UN CAUCE DE COMUNICACIÓN            

     Queridos hermanos en el Señor:  

     Os deseo gracia y paz.

      Durante la época estival hay una pausa en la difusión de este precioso instrumento de comunicación diocesana e interdiocesana.  Cada una de las páginas de la publicación semanal está llena de retazos de nuestra historia, de nuestra vida común. Cada párrafo y cada línea contienen levadura de vida.      

      En primer lugar, damos gracias a Dios que nos ha concedido el don de la vida, el regalo de la fe y nos ha encomendado la tarea de ser sus testigos en medio de este mundo.      

       También es justo que expresemos nuestro agradecimiento a todas las personas que han intervenido en la confección material de la publicación. Gracias por su servicio semanal, por su diligencia, por su creatividad. Gracias por el esfuerzo, no siempre fácil, de coordinación, de colaboración.      

      Gracias a los lectores por la paciente asimilación del contenido. En silencio han ido asimilando lo que brotaba del silencio y de la palabra, lo que fluía de la vida.      
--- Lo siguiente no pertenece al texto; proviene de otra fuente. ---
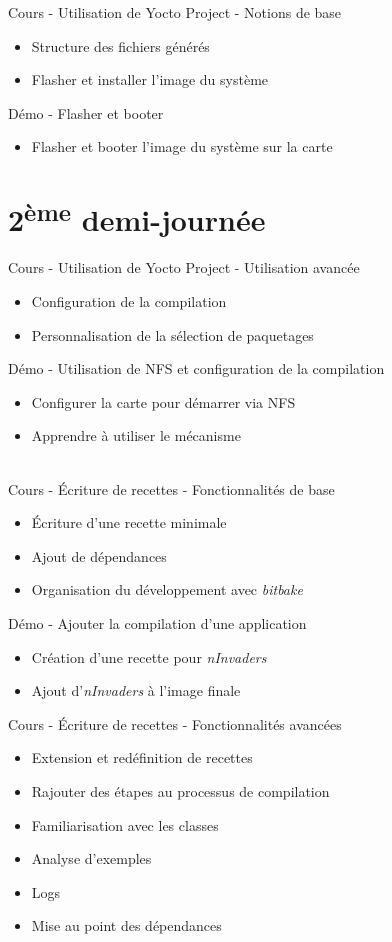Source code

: \documentclass[a4paper,12pt,obeyspaces,spaces,hyphens]{article}
\begin{document}
\newpage
\feagendatwocolumn
{Cours - Utilisation de Yocto Project - Notions de base}
{
  \begin{itemize}
  \item Structure des fichiers générés
  \item Flasher et installer l'image du système
  \end{itemize}
}
{Démo - Flasher et booter}
{
  \begin{itemize}
  \item Flasher et booter l'image du système sur la carte
  \end{itemize}
}

\section{2\textsuperscript{ème} demi-journée}

\feagendatwocolumn
{Cours - Utilisation de Yocto Project - Utilisation avancée}
{
  \begin{itemize}
  \item Configuration de la compilation
  \item Personnalisation de la sélection de paquetages
  \end{itemize}
}
{Démo - Utilisation de NFS et configuration de la compilation}
{
  \begin{itemize}
  \item Configurer la carte pour démarrer via NFS
  \item Apprendre à utiliser le mécanisme 
  \end{itemize}
}
\\

\feagendatwocolumn
{Cours - Écriture de recettes - Fonctionnalités de base}
{
  \begin{itemize}
  \item Écriture d'une recette minimale
  \item Ajout de dépendances
  \item Organisation du développement avec {\em bitbake}
  \end{itemize}
}
{Démo - Ajouter la compilation d'une application}
{
  \begin{itemize}
  \item Création d'une recette pour {\em nInvaders}
  \item Ajout d'{\em nInvaders} à l'image finale
  \end{itemize}
}

\feagendaonecolumn
{Cours - Écriture de recettes - Fonctionnalités avancées}
{
  \begin{itemize}
  \item Extension et redéfinition de recettes
  \item Rajouter des étapes au processus de compilation
  \item Familiarisation avec les classes
  \item Analyse d'exemples
  \item Logs
  \item Mise au point des dépendances
  \end{itemize}
}
\end{document}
      Gracias a tantas personas anónimas que han protagonizado todas y cada una de las noticias, de las informaciones, del torrente de comunicación que hemos compartido.      

       Gracias a quienes ha distribuido los ejemplares, porque lo han hecho con una generosidad digna de elogio y una responsabilidad admirable.      
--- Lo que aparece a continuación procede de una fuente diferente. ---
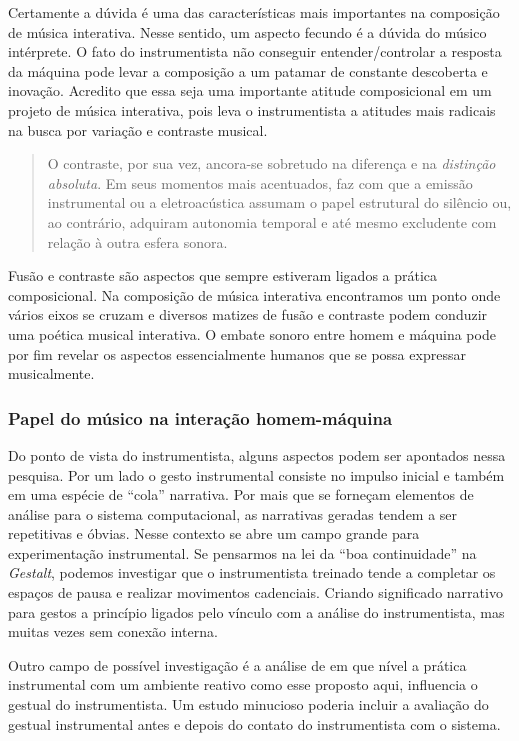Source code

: \documentclass{ppgmus}
\begin{document}
Certamente a dúvida é uma das características mais importantes na composição
de música interativa. Nesse sentido, um aspecto fecundo é a dúvida do músico
intérprete. O fato do instrumentista não conseguir entender/controlar a resposta
da máquina pode levar a composição a um patamar de constante descoberta e inovação.
Acredito que essa seja uma importante atitude composicional em um projeto de 
música interativa, pois leva o instrumentista a atitudes mais radicais na 
busca por variação e contraste musical.

\begin{quote}
O contraste, por sua vez, ancora-se sobretudo na diferença e na 
\textit{distinção absoluta}. Em seus momentos mais acentuados, faz com
que a emissão instrumental ou a eletroacústica assumam o papel estrutural
do silêncio ou, ao contrário, adquiram autonomia temporal e até mesmo
excludente com relação à outra esfera sonora. \cite{menezes2006musica}
\end{quote}

Fusão e contraste são aspectos que sempre estiveram ligados a prática
composicional. Na composição de música interativa encontramos um ponto onde
vários eixos se cruzam e diversos matizes de fusão e contraste podem
conduzir uma poética musical interativa.
O embate sonoro entre homem e máquina pode por fim revelar os aspectos
essencialmente humanos que se possa expressar musicalmente. 


\subsubsection{Papel do músico na interação homem-máquina}


Do ponto de vista do instrumentista, alguns aspectos podem ser apontados nessa pesquisa.
Por um lado o gesto instrumental consiste no impulso inicial e também em uma espécie
de ``cola'' narrativa. Por mais que se forneçam elementos de análise para o sistema
computacional, as narrativas geradas tendem a ser repetitivas e óbvias. Nesse contexto
se abre um campo grande para experimentação instrumental. Se pensarmos na lei da ``boa continuidade''
na \textit{Gestalt}, podemos investigar que o instrumentista treinado tende a completar
os espaços de pausa e realizar movimentos cadenciais. Criando significado narrativo
para gestos a princípio ligados pelo vínculo com a análise do instrumentista, mas muitas
vezes sem conexão interna.

Outro campo de possível investigação é a análise de em que
nível a prática instrumental com um ambiente reativo como
esse proposto aqui, influencia o gestual do instrumentista.
Um estudo minucioso poderia incluir a avaliação do gestual
instrumental antes e depois do contato do instrumentista com 
o sistema.
\end{document}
       Hay mucha vida dentro de estas páginas. Por ello, hay muchos motivos para manifestar una sincera gratitud.       Se ha escrito con tinta y sobre el papel lo que ha sido protagonizado por el Espíritu en el corazón de muchas personas.      

       Sabemos que el auténtico descanso solo es posible encontrarlo en el Señor y recibirlo de Él. Jesucristo nos sigue diciendo cada día: “Venid a mí todos los que estáis cansados y agobiados, y yo os aliviaré. Tomad mi yugo sobre vosotros y aprended de mí, que soy manso y humilde de corazón, y encontraréis descanso para vuestras almas” (Mt 11,28-29).      

       Descansar en el Señor significa acercarnos más a Él, escuchar con mayor interés y frecuencia su palabra, recibir con gratitud el manantial de gracia que nos llega a través de los sacramentos, reconocerle en el pobre y necesitado.  Y también vivir con otro ritmo y en otras coordenadas de espacio y tiempo.      

       Seguramente no es necesario ir muy lejos para reconocer que el Señor está muy dentro de nosotros y nos enseña a pensar como Él, sentir como Él, actuar como Él, hablar como Él, mirar a las personas como Él las mira, asumir los acontecimientos con su estilo de vida e incorporarnos con gozo creciente y responsable a su Iglesia.       “Incorporarnos” quiere decir experimentar que formamos parte de un Cuerpo, participar, como piedras vivas, en la construcción de la comunidad eclesial y adorar al Señor en Espíritu y en verdad.      

       Esperamos y deseamos vivir estas semanas como un regalo que el Señor nos concede para avanzar en el camino de una conversión pastoral y misionera, como Iglesia en salida, con actitud de evangelizadores con Espíritu.      

       A todos, ¡muchas gracias!      

       Para todos: ¡feliz descanso!

      Recibid mi cordial saludo y mi bendición.

+Julián Ruiz Martorell, obispo de Jaca y de Huesca.